▸ Data listing:
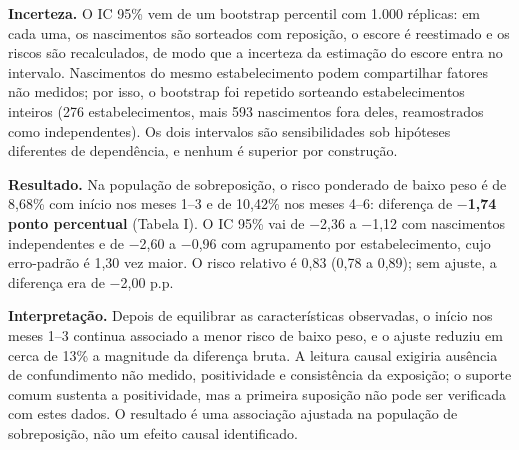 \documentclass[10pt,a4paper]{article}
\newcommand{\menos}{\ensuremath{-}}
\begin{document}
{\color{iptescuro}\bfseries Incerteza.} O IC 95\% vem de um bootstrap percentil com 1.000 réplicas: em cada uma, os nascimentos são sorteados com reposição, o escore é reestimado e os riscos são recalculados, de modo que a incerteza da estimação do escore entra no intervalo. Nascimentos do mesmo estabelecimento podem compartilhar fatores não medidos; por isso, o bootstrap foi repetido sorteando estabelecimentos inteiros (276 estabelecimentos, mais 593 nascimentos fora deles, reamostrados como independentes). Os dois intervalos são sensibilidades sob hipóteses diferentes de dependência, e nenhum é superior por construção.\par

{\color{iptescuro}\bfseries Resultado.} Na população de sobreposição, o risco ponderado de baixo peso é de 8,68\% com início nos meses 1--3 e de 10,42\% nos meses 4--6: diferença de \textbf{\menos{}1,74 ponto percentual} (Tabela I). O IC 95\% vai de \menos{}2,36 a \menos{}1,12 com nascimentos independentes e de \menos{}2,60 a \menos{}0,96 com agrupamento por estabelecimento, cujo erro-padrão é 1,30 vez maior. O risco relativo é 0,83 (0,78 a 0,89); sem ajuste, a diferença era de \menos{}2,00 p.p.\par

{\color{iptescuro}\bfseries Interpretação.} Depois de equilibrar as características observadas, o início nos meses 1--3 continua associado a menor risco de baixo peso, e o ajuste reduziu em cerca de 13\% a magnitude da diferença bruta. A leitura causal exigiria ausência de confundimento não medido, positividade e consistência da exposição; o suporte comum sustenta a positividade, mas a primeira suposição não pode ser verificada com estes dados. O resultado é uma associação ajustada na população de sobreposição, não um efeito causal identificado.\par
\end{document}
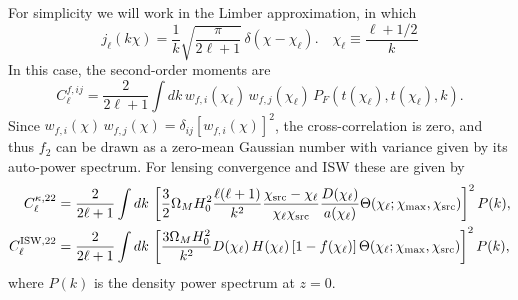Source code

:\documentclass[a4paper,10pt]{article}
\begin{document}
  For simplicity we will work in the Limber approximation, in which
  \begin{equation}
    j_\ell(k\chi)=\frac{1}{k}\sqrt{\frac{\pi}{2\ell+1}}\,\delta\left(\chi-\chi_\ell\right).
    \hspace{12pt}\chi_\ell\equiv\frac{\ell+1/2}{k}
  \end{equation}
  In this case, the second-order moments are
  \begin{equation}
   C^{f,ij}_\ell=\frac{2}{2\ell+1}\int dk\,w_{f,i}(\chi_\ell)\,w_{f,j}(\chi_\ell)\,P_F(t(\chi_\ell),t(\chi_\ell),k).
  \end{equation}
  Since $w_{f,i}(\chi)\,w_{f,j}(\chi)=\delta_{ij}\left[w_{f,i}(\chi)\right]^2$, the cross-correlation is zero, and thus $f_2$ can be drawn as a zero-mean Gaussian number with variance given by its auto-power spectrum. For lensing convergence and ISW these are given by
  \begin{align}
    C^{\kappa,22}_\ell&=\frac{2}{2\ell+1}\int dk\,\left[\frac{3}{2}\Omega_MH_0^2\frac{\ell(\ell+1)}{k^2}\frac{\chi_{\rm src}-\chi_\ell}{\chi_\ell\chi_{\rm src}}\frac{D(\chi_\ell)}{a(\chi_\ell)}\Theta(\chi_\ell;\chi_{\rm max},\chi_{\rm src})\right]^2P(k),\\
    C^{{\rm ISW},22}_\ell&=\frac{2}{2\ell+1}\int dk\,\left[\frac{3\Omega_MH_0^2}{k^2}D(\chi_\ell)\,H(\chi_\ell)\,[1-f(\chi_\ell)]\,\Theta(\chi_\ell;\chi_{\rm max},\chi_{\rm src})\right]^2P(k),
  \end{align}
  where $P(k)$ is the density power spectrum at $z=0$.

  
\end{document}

▸ Problem to work on: Search the material for the word "spectrum" and copy every matching line.

▸ Output below:
  Since $w_{f,i}(\chi)\,w_{f,j}(\chi)=\delta_{ij}\left[w_{f,i}(\chi)\right]^2$, the cross-correlation is zero, and thus $f_2$ can be drawn as a zero-mean Gaussian number with variance given by its auto-power spectrum. For lensing convergence and ISW these are given by
  where $P(k)$ is the density power spectrum at $z=0$.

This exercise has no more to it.